Knowing the weight of your home will give you, the homeowner, a better appreciation of
the weight the soil beneath the foundation is supposed to support. Why is this
important? The ground will shrink and swell in volume with changes in the weather.
During periods of hot, dry weather in Kansas City, St. Louis, Columbia, and Wichita
areas, the soil will lose water and shrink in volume. During periods of wet, rainy weather
the soil will absorb water and swell in volume. This seasonal soil movement places
enormous stress on foundations. Keep in mind that the foundation is supporting its own
weight, the weight of the house, and the weight of the content inside the house.
Factor of Safety
Why does Spartan Ram Jack go through the process of determining the weight of the
house? Because we want you to know that any foundation repair method will have to
support tons of weight.
“Factor of Safety” is an engineering term that indicates how much additional weight a
system can hold than the estimated actual weight of the building. The cheaper and more
common piers (especially concrete piers) have a factor of safety = 1 or incipient failure.
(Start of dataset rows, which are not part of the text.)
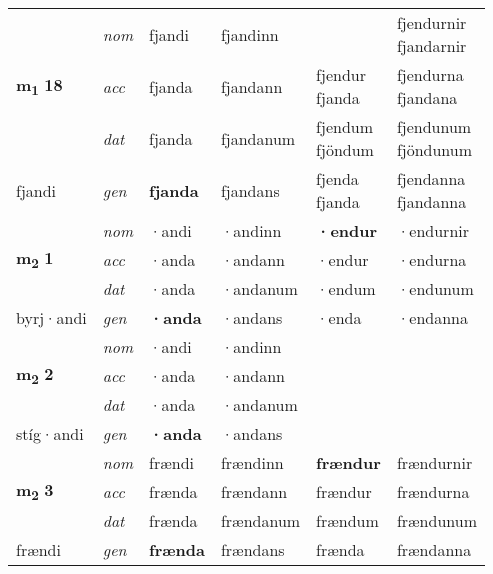 \begin{longtable}[l]{X>{\footnotesize\itshape}XXXXX}
\multirow{3}{*}{{{\textbf{m{\textsubscript{1}}} \Large{\textbf{18}}}}} & nom & fjandi & fjandinn & \textbf{\specialcell{fjendur\\ fjandar}} & \specialcell{fjendurnir\\ fjandarnir} \\*
 & acc & fjanda & fjandann & \specialcell{fjendur\\ fjanda} & \specialcell{fjendurna\\ fjandana} \\*
 & dat & fjanda & fjandanum & \specialcell{fjendum\\ fjöndum} & \specialcell{fjendunum\\ fjöndunum} \\*
 {\footnotesize{fjandi}} & gen & \textbf{fjanda} & fjandans & \specialcell{fjenda\\ fjanda} & \specialcell{fjendanna\\ fjandanna} \\
\cmidrule{1-6}

\multirow{3}{*}{{{\textbf{m{\textsubscript{2}}} \Large{\textbf{1}}}}} & nom & ·andi & ·andinn & \textbf{·endur} & ·endurnir \\*
 & acc & ·anda & ·andann & ·endur & ·endurna \\*
 & dat & ·anda & ·andanum & ·endum & ·endunum \\*
 {\footnotesize{byrj\allowbreak ·andi}} & gen & \textbf{·anda} & ·andans & ·enda & ·endanna \\
\cmidrule{1-6}

\multirow{3}{*}{{{\textbf{m{\textsubscript{2}}} \Large{\textbf{2}}}}} & nom & ·andi & ·andinn & \textbf{} &  \\*
 & acc & ·anda & ·andann &  &  \\*
 & dat & ·anda & ·andanum &  &  \\*
 {\footnotesize{stíg\allowbreak ·andi}} & gen & \textbf{·anda} & ·andans &  &  \\
\cmidrule{1-6}

\multirow{3}{*}{{{\textbf{m{\textsubscript{2}}} \Large{\textbf{3}}}}} & nom & frændi & frændinn & \textbf{frændur} & frændurnir \\*
 & acc & frænda & frændann & frændur & frændurna \\*
 & dat & frænda & frændanum & frændum & frændunum \\*
 {\footnotesize{frændi}} & gen & \textbf{frænda} & frændans & frænda & frændanna \\
\cmidrule{1-6}


\end{longtable}
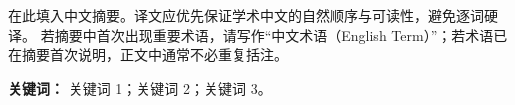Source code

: 在此填入中文摘要。译文应优先保证学术中文的自然顺序与可读性，避免逐词硬译。
若摘要中首次出现重要术语，请写作“中文术语（English Term）”；若术语已在摘要首次说明，正文中通常不必重复括注。

\textbf{关键词：} 关键词 1；关键词 2；关键词 3。
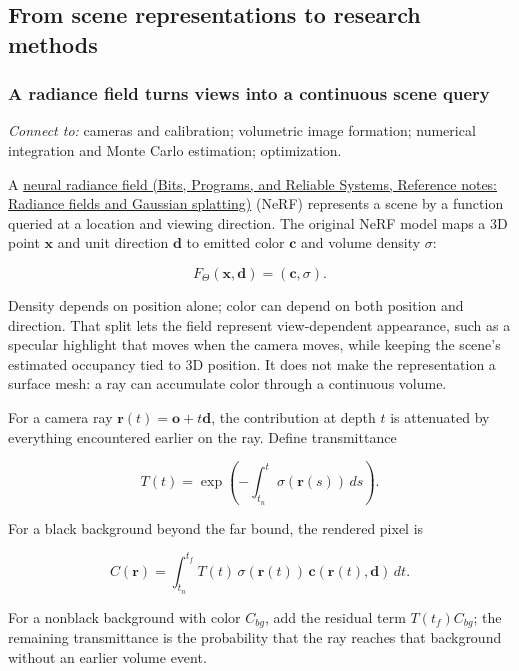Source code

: \subsection{From scene representations to research methods}\label{04-visual-computing-ii-ch034-from-scene-representations-to-research-methods}

\subsubsection{A radiance field turns views into a continuous scene query}\label{04-visual-computing-ii-ch034-a-radiance-field-turns-views-into-a-continuous-scene-query}

\emph{Connect to:} cameras and calibration; volumetric image formation; numerical integration and Monte Carlo estimation; optimization.

A \href{../01-Bits-Programs-and-Reliable-Systems/main.pdf\#nameddest=appendix-c5b332e400e7}{neural radiance field (Bits, Programs, and Reliable Systems, Reference notes: Radiance fields and Gaussian splatting)} (NeRF) represents a scene by a function queried at a location and viewing direction. The original NeRF model maps a 3D point \(\mathbf{x}\) and unit direction \(\mathbf{d}\) to emitted color \(\mathbf{c}\) and volume density \(\sigma\):

\[F_\Theta(\mathbf{x},\mathbf{d})=(\mathbf{c},\sigma).\]

Density depends on position alone; color can depend on both position and direction. That split lets the field represent view-dependent appearance, such as a specular highlight that moves when the camera moves, while keeping the scene's estimated occupancy tied to 3D position. It does not make the representation a surface mesh: a ray can accumulate color through a continuous volume.

For a camera ray \(\mathbf{r}(t)=\mathbf{o}+t\mathbf{d}\), the contribution at depth \(t\) is attenuated by everything encountered earlier on the ray. Define transmittance

\[T(t)=\exp\left(-\int_{t_n}^{t}\sigma(\mathbf{r}(s))\,ds\right).\]

For a black background beyond the far bound, the rendered pixel is

\[C(\mathbf{r})=\int_{t_n}^{t_f}T(t)\,\sigma(\mathbf{r}(t))\,\mathbf{c}(\mathbf{r}(t),\mathbf{d})\,dt.\]

For a nonblack background with color \(C_{bg}\), add the residual term \(T(t_f)C_{bg}\); the remaining transmittance is the probability that the ray reaches that background without an earlier volume event.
Incipient failure is a condition where any increase in load or condition will cause a
failure. Stated another way, a foundation repair method with a factor of safety =1 is at its
maximum weight-bearing capacity and will begin to fail if any additional weight is
added. We see this all of the time when improperly sized piers are installed. As soon as
the homeowner parks their car in the garage, they have exceeded the weight-bearing
the capacity of the piers. Failure has begun. A failed repair means your home will sink and
crack again, requiring more money to fix it correctly.
Another way this is measured in the foundation repair industry is by “Ultimate
Capacity” and “Working Capacity” where “Ultimate Capacity” is two times the “Working
Capacity”. When a pier is manufactured, it should be tested to determine the maximum
capacity of the pier. Based on this the “Ultimate Capacity” is set as something less than
the breaking point. For safety reasons, this number is divided in half. The divide by 2,
also known as the safety factor is defined by the IBC (International Building Code) to
determine the “Working Capacity”. We size our solutions based on “Working Capacity”
which is one of the reasons we can offer a “Life of Structure” warranty. If the building
exists 100 years from now, the warranty will still be in place.
In addition, our unique “National Warranty Trust” means that even if we are no longer
in business 100 years from now, your warranty will be backed up by all the existing Ram
Jack dealers and factory. If this is your forever home, you know you are safe. If you
plan on selling the home, this warranty is transferrable at no cost, eliminating any
concerns from the buyer.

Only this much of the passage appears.